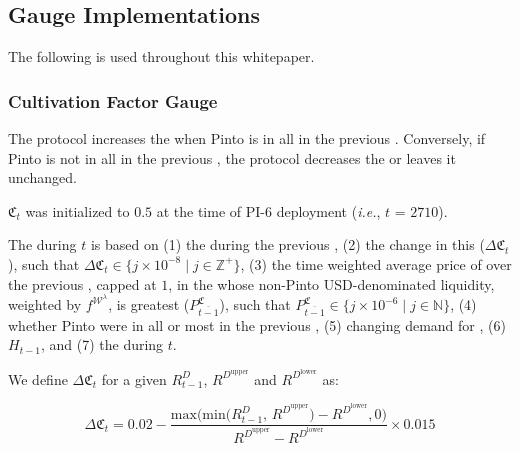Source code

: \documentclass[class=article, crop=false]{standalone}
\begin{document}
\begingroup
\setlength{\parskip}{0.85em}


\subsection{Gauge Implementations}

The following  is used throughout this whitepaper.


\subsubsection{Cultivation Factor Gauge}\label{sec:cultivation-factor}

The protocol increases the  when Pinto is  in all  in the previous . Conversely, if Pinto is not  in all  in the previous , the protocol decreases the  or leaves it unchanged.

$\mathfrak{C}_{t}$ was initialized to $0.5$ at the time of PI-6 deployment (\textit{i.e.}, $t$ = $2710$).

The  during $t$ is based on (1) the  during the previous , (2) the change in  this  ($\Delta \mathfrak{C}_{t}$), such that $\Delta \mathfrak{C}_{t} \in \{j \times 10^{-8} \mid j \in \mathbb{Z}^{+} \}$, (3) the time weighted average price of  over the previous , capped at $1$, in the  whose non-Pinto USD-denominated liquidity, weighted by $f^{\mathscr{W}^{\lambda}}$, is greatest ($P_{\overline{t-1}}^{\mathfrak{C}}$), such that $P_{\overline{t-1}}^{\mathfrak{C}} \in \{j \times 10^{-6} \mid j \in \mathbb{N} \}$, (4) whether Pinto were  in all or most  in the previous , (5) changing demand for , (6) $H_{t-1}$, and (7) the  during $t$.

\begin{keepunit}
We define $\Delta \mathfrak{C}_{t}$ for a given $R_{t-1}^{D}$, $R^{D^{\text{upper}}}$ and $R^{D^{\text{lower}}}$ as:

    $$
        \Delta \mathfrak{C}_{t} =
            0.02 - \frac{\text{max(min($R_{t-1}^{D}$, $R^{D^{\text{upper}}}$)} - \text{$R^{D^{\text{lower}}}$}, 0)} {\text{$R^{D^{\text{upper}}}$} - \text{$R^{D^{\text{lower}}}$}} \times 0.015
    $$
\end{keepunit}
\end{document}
:::
__How to complete this task__. Each record above is to be returned unchanged, while any picture it holds stays out.

__Solution for this exercise__.
Source code

: \documentclass[class=article, crop=false]{standalone}
\begin{document}
\begingroup
\setlength{\parskip}{0.85em}


\subsection{Gauge Implementations}

The following  is used throughout this whitepaper.


\subsubsection{Cultivation Factor Gauge}\label{sec:cultivation-factor}

The protocol increases the  when Pinto is  in all  in the previous . Conversely, if Pinto is not  in all  in the previous , the protocol decreases the  or leaves it unchanged.

$\mathfrak{C}_{t}$ was initialized to $0.5$ at the time of PI-6 deployment (\textit{i.e.}, $t$ = $2710$).

The  during $t$ is based on (1) the  during the previous , (2) the change in  this  ($\Delta \mathfrak{C}_{t}$), such that $\Delta \mathfrak{C}_{t} \in \{j \times 10^{-8} \mid j \in \mathbb{Z}^{+} \}$, (3) the time weighted average price of  over the previous , capped at $1$, in the  whose non-Pinto USD-denominated liquidity, weighted by $f^{\mathscr{W}^{\lambda}}$, is greatest ($P_{\overline{t-1}}^{\mathfrak{C}}$), such that $P_{\overline{t-1}}^{\mathfrak{C}} \in \{j \times 10^{-6} \mid j \in \mathbb{N} \}$, (4) whether Pinto were  in all or most  in the previous , (5) changing demand for , (6) $H_{t-1}$, and (7) the  during $t$.

\begin{keepunit}
We define $\Delta \mathfrak{C}_{t}$ for a given $R_{t-1}^{D}$, $R^{D^{\text{upper}}}$ and $R^{D^{\text{lower}}}$ as:

    $$
        \Delta \mathfrak{C}_{t} =
            0.02 - \frac{\text{max(min($R_{t-1}^{D}$, $R^{D^{\text{upper}}}$)} - \text{$R^{D^{\text{lower}}}$}, 0)} {\text{$R^{D^{\text{upper}}}$} - \text{$R^{D^{\text{lower}}}$}} \times 0.015
    $$
\end{keepunit}
\end{document}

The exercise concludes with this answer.